Learning How to Learn

How to learn Faster and Easier (Part 2)

By Basu Nepal

This is second of the 4 article series of how to learn faster and easier. Click Here for previous Article


Chunks are small pieces that combinedly makes up a large block. It is one of great technique in learning. Chunking means taking up small chunks of information and grouping them together to learn and memorize which can improve the amount of information you can hold on to you short term memory.

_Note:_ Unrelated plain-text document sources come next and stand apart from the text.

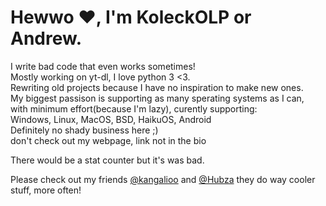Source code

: <h1>Hewwo ❤️, I'm KoleckOLP or Andrew.</h1>
<p>
I write bad code that even works sometimes!<br>
Mostly working on yt-dl, I love python 3 <3.<br>
Rewriting old projects because I have no inspiration to make new ones.<br>
My biggest passison is supporting as many sperating systems as I can,<br>
with minimum effort(because I'm lazy), curently supporting:<br>
Windows, Linux, MacOS, BSD, HaikuOS, Android<br>
Definitely no shady business here ;)<br>
don't check out my webpage, link not in the bio<br>
</p>

There would be a stat counter but it's was bad.
<!--[![KoleckOLP's github stats](https://github-readme-stats.vercel.app/api?username=KoleckOLP&show_icons=true&theme=dark)](https://github.com/anuraghazra/github-readme-stats)<br>-->

Please check out my friends <a href="https://github.com/kangalioo">@kangalioo</a> and <a href="https://github.com/Hubza">@Hubza</a> they do way cooler stuff, more often!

We can break a long piece of information into smaller chunk that is easier to remember and by connecting chunks, we get the whole information. While solving a problem or studying, we can see for pre solved examples to enable us to see larger picture of the problem. Then we can start chunking it into smaller problems, which are easier to understand as well as memorize, making a chunk and trying to fit it to another chunk to make a connection between them to learn the whole problem.

It’s like solving a puzzle, you collect pieces and try to fit each one with another to solve a bigger puzzle. We may not even need all the piece to get to the final solved puzzle if we are able to look at the bigger picture. Same with learning, we memorize enough chunks to form a bigger picture, some missing part may not really affect the overall information.


We can break a long piece of information into smaller chunk that is easier to remember

Illusion of Competence

It is a situation where you may think you’ve got all the information correct or solved a problem but in reality, you haven’t. It’s an illusion to yourself, sometimes we may think we know something for sure when in reality we are not even close. For example: When we see a solved problem, we may think it is easy and we could do it by seeing the solution in front of us, but we may never be able to solve without actually peeking into the solution.

To move past this illusion, it’s key to self-test yourself, trying to solve a particular problem without looking at solution only by recalling what you have learned.

It’s generally easier for us to peek into notebooks or books rather than recall by ourselves so, we tend to revisit notes giving us illusion of competence. Hence, its essential to recall and do self-test to verify if we actually learned or not. At the same time, when we test ourselves and make a mistake, we learn a lot more. It’s said that we learn from our mistake and it couldn’t be truer. Mistakes helps us correct out thinking and actually makes us learn faster and easier.

Sequential Thinking

As a human being, we have various way of thinking, processing and coming to a solution. Sequential or Linear Thinking is a focused and step by step method of processing information to come to a solution. It involves our focused mode.

Holistic Thinking

It is non-linear thinking and involves our diffused mode. It’s the ability to see the bigger picture and expand thinking in multiple direction. It involves expanding our thought process and trying to find connections to process the information. Different kinds of problems and information requires different approach of thinking.


This is one of the most popular mistakes, we do in our learning process. We learn easy things over and over again giving us an illusion of competence that we learned all and know all whereas in reality we just learned something that we already had in our brain. It can backfire against you, as you may not have time to learn harder problems or may not even realize your incompetence. In order to overcome this mistake, its essential to try to learn hard topics too.

Deliberate Practice & Interleaving

Ordinary practice means repeating same thing over and over again whereas deliberate practice involves focused and intense concentration mostly targeting hard solution or topic. It helps to overcome overlearning easy things and prepares you for overall learning. As we discussed earlier, it’s necessary to have diffused mind kick in after focused mode so, the technique to mix up diffused and focused mind is termed as interleaving. It involves jumping between different topics, different solutions which involves both focused and diffused mind.

If we study in one particular place, our brain associates the information with that particular place, when trying to recall it from another place brain may not be able to associate the information with new place so, it’s also essential to learn in different environment and scenario to make brain familiar with changing environment so it doesn’t associate information with one particular place.

Some Tips
Presume as if you are trying to teach a topic to someone, it will enhance your learning and works in making even stronger connection in the brain about that topic.